How did pension freedoms change our approach to retirement?
Since the reforms were introduced in 2015, clients can have a flexible retirement income strategy that is suitable for them. They also have the advantage of passing their pension assets down through the generations free from inheritance tax. This has given advisers a great opportunity to provide their clients with a holistic plan, which covers both their accumulation and decumulation needs.
Recent data from HM Revenue & Customs (HMRC) shows that since the rollout of pension freedoms, a total of £17.5bn has been withdrawn from defined contribution (DC) pensions. The table below shows there has been, in most quarters, a steady increase in the number of payments and the number of individuals accessing their pensions flexibly.
These statistics suggest the need for advice in this market is growing.
The post-pension freedoms environment has also created potential pitfalls for clients to avoid.

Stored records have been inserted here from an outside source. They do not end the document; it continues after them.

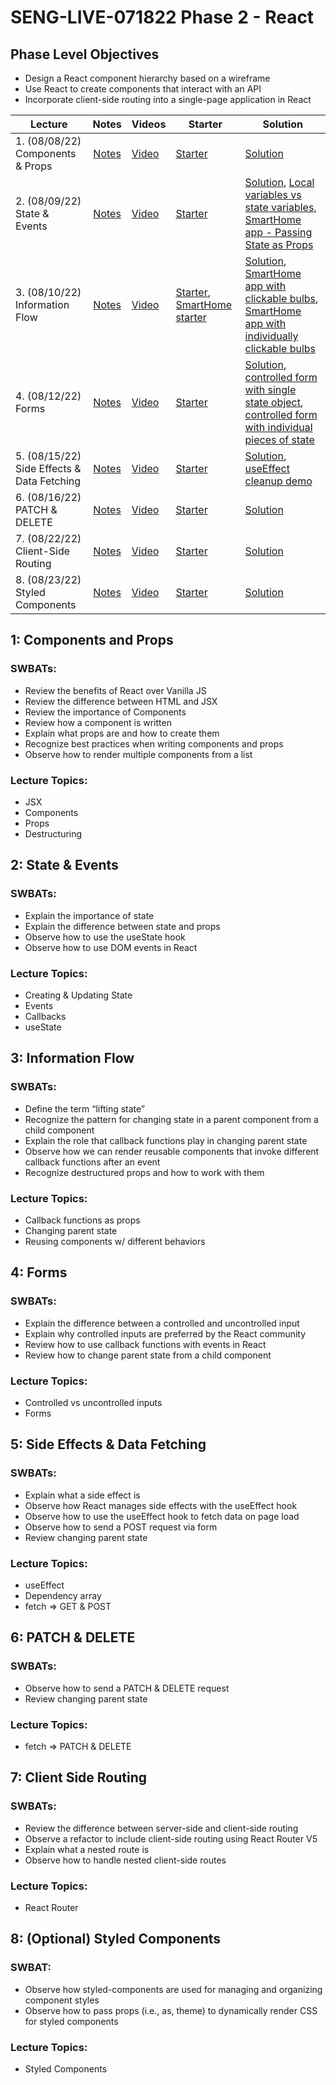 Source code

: # SENG-LIVE-071822 Phase 2 - React

## Phase Level Objectives

- Design a React component hierarchy based on a wireframe
- Use React to create components that interact with an API
- Incorporate client-side routing into a single-page application in React


| Lecture | Notes | Videos | Starter | Solution |
| ------- | :---: | ------ | ------- | -------- |
| 1. (08/08/22) Components & Props     |  [Notes](https://docs.google.com/document/d/1PaEUsoVruIU3pSUOz9jlsfVhxrwB1N7XPYbmak03wKg/edit?usp=sharing)     |  [Video](https://vimeo.com/737684060)      |    [Starter](https://github.com/learn-co-students/SENG-LIVE-071822-Phase-2/tree/main/01_components_and_props)     |   [Solution](https://github.com/learn-co-students/SENG-LIVE-071822-Phase-2/commit/cd6046fd9072310b603481eece232e776bb430ca)       |
| 2. (08/09/22) State & Events     |  [Notes](https://docs.google.com/document/d/1PaEUsoVruIU3pSUOz9jlsfVhxrwB1N7XPYbmak03wKg/edit?usp=sharing)     |   [Video](https://vimeo.com/738059757)     |    [Starter](https://github.com/learn-co-students/SENG-LIVE-071822-Phase-2/tree/main/02_state_and_events%20)     |    [Solution](https://github.com/learn-co-students/SENG-LIVE-071822-Phase-2/commit/fc2516ec0ae64a749a6e7cc56f5994277046776a), [Local variables vs state variables](https://codesandbox.io/s/counter-state-example-0r8stb?file=/src/App.js), [SmartHome app - Passing State as Props](https://codesandbox.io/s/vigilant-minsky-iiykrb)      |
| 3. (08/10/22) Information Flow     |  [Notes](https://docs.google.com/document/d/1PaEUsoVruIU3pSUOz9jlsfVhxrwB1N7XPYbmak03wKg/edit?usp=sharing)     |  [Video](https://vimeo.com/738406277)      |   [Starter](https://github.com/learn-co-students/SENG-LIVE-071822-Phase-2/tree/main/03_information_flow), [SmartHome starter](https://codesandbox.io/s/prod-surf-v5w9kd)      |    [Solution](https://github.com/learn-co-students/SENG-LIVE-071822-Phase-2/commit/09cd446a00c2b866547516f8fa3b5c7a9d01ba0c), [SmartHome app with clickable bulbs](https://codesandbox.io/s/flamboyant-mopsa-8m67xk?file=/src/BulbGroup.js), [SmartHome app with individually clickable bulbs](https://codesandbox.io/s/old-cookies-dliu1m?file=/src/BulbGroup.js)      |
| 4. (08/12/22) Forms     |   [Notes](https://docs.google.com/document/d/1PaEUsoVruIU3pSUOz9jlsfVhxrwB1N7XPYbmak03wKg/edit?usp=sharing)    |   [Video](https://vimeo.com/739094055)     |   [Starter](https://github.com/learn-co-students/SENG-LIVE-071822-Phase-2/tree/main/04_react_forms)      |  [Solution](https://github.com/learn-co-students/SENG-LIVE-071822-Phase-2/compare/main...04_solution), [controlled form with single state object](https://codesandbox.io/s/controlled-form-with-individual-pieces-of-state-for-object-refactor-1vpvf2?file=/src/App.js), [controlled form with individual pieces of state](https://codesandbox.io/s/controlled-form-with-individual-pieces-of-state-pbjpe4?from-embed)        |
| 5. (08/15/22) Side Effects & Data Fetching     |  [Notes](https://docs.google.com/document/d/1PaEUsoVruIU3pSUOz9jlsfVhxrwB1N7XPYbmak03wKg/edit?usp=sharing)     |   [Video](https://vimeo.com/739763199)     |   [Starter](https://github.com/learn-co-students/SENG-LIVE-071822-Phase-2/tree/main/05_side_effects_and_data_fetching)      |   [Solution](https://github.com/learn-co-students/SENG-LIVE-071822-Phase-2/compare/main...05_solution), [useEffect cleanup demo](https://codesandbox.io/s/useeffect-cleanup-ig17kd?file=/src/Timer.js)       |
| 6. (08/16/22) PATCH & DELETE     |   [Notes](https://docs.google.com/document/d/1PaEUsoVruIU3pSUOz9jlsfVhxrwB1N7XPYbmak03wKg/edit?usp=sharing)    |   [Video](https://vimeo.com/740127350)     |    [Starter](https://github.com/learn-co-students/SENG-LIVE-071822-Phase-2/tree/main/06_PATCH_DELETE)     |   [Solution](https://github.com/learn-co-students/SENG-LIVE-071822-Phase-2/compare/main...06_solution)       |
| 7. (08/22/22) Client-Side Routing     |   [Notes](https://docs.google.com/document/d/1PaEUsoVruIU3pSUOz9jlsfVhxrwB1N7XPYbmak03wKg/edit?usp=sharing)    |    [Video](https://vimeo.com/742022849)    |   [Starter](https://github.com/learn-co-students/SENG-LIVE-071822-Phase-2/tree/main/07_client_side_routing)      |    [Solution](https://github.com/learn-co-students/SENG-LIVE-071822-Phase-2/commit/6ef5dee760c80308173c31aaa91c0043a62b2b54)      |
| 8. (08/23/22) Styled Components     |   [Notes](https://docs.google.com/document/d/1PaEUsoVruIU3pSUOz9jlsfVhxrwB1N7XPYbmak03wKg/edit?usp=sharing)    |    [Video](https://vimeo.com/742430378)    |   [Starter](https://github.com/learn-co-students/SENG-LIVE-071822-Phase-2/tree/main/08_styled_components)      |    [Solution](https://github.com/learn-co-students/SENG-LIVE-071822-Phase-2/commit/9b71bde28fd30287f6c83ca4c22b405f608c2d7e)      |

## 1: Components and Props
### SWBATs:
- Review the benefits of React over Vanilla JS 
- Review the difference between HTML and JSX
- Review the importance of Components
- Review how a component is written
- Explain what props are and how to create them
- Recognize best practices when writing components and props
- Observe how to render multiple components from a list
### Lecture Topics:
- JSX
- Components
- Props
- Destructuring


## 2: State & Events

### SWBATs:
- Explain the importance of state
- Explain the difference between state and props
- Observe how to use the useState hook
- Observe how to use DOM events in React
### Lecture Topics:
- Creating & Updating State
- Events
- Callbacks
- useState


## 3: Information Flow
### SWBATs:
- Define the term “lifting state”
- Recognize the pattern for changing state in a parent component from a child component
- Explain the role that callback functions play in changing parent state
- Observe how we can render reusable components that invoke different callback functions after an event
- Recognize destructured props and how to work with them
### Lecture Topics:
- Callback functions as props
- Changing parent state
- Reusing components w/ different behaviors

## 4: Forms
### SWBATs:
- Explain the difference between a controlled and uncontrolled input
- Explain why controlled inputs are preferred by the React community
- Review how to use callback functions with events in React
- Review how to change parent state from a child component
### Lecture Topics:
- Controlled vs uncontrolled inputs
- Forms

## 5: Side Effects & Data Fetching

### SWBATs:
- Explain what a side effect is
- Observe how React manages side effects with the useEffect hook
- Observe how to use the useEffect hook to fetch data on page load
- Observe how to send a POST request via form
- Review changing parent state
### Lecture Topics:
- useEffect
- Dependency array
- fetch => GET & POST

## 6: PATCH & DELETE
### SWBATs:
- Observe how to send a PATCH & DELETE request
- Review changing parent state
### Lecture Topics:
- fetch => PATCH & DELETE

## 7: Client Side Routing

### SWBATs:
- Review the difference between server-side and client-side routing
- Observe a refactor to include client-side routing using React Router V5
- Explain what a nested route is
- Observe how to handle nested client-side routes 
### Lecture Topics:
- React Router

## 8: (Optional) Styled Components
### SWBAT:
- Observe how styled-components are used for managing and organizing component styles
- Observe how to pass props (i.e., as, theme) to dynamically render CSS for styled components
### Lecture Topics:
- Styled Components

These include the lifetime allowance at £1.03m and the annual allowance of £40,000 plus any carry forward.
There is also possible exposure to the money purchase annual allowance to consider, as well as the tapered annual allowance.
For those clients that could be affected advice will be key, especially if they receive any other income.
What are clients and advisers telling us?
With that in mind, Sanlam recently worked with Cicero research group to find out how the retirement income market has changed, and it revealed some interesting insights:
• Clients and their advisers start talking about funding retirement much earlier than before, with 56 per cent of clients discussing it before their mid-40s. Prior to pension freedoms, only 28 per cent of people discussed their retirement income before age 50.
• Flexibility is key, with advisers reporting that 79 per cent of clients who have some idea of what they desire from a retirement solution are demanding this. Over a quarter of advisers say their clients are looking for flexibility when accessing their retirement income.
• Most clients want a multi-faceted rather than a 'one-size-fits-all' approach to the management of their retirement funds, yet 42 per cent of advisers still take a single approach to retirement income, despite this being potentially unsuitable.
• When planning for retirement, advisers said that, on average, they will consider a client’s full range of assets for four in five of their clients.
• The value of the retirement pot is important when looking at a holistic approach. For pots over £250,000, a more tailored approach needs to be taken.
• Over three-quarters (78 per cent) of advisers would consider drawdown for clients with less than £50,000. This is notably higher than the 69 per cent reported in 2015.
• Although annuity rates are still seen as poor value, both clients and advisers agree the guaranteed income provided is an important part of a multi-faceted approach when providing a sustainable income and capital for the future.
The overriding theme is that clients want to be involved in the decision-making process. They also want advice tailored to their circumstances, and are looking for a multi-faceted approach when it comes to funding their retirement.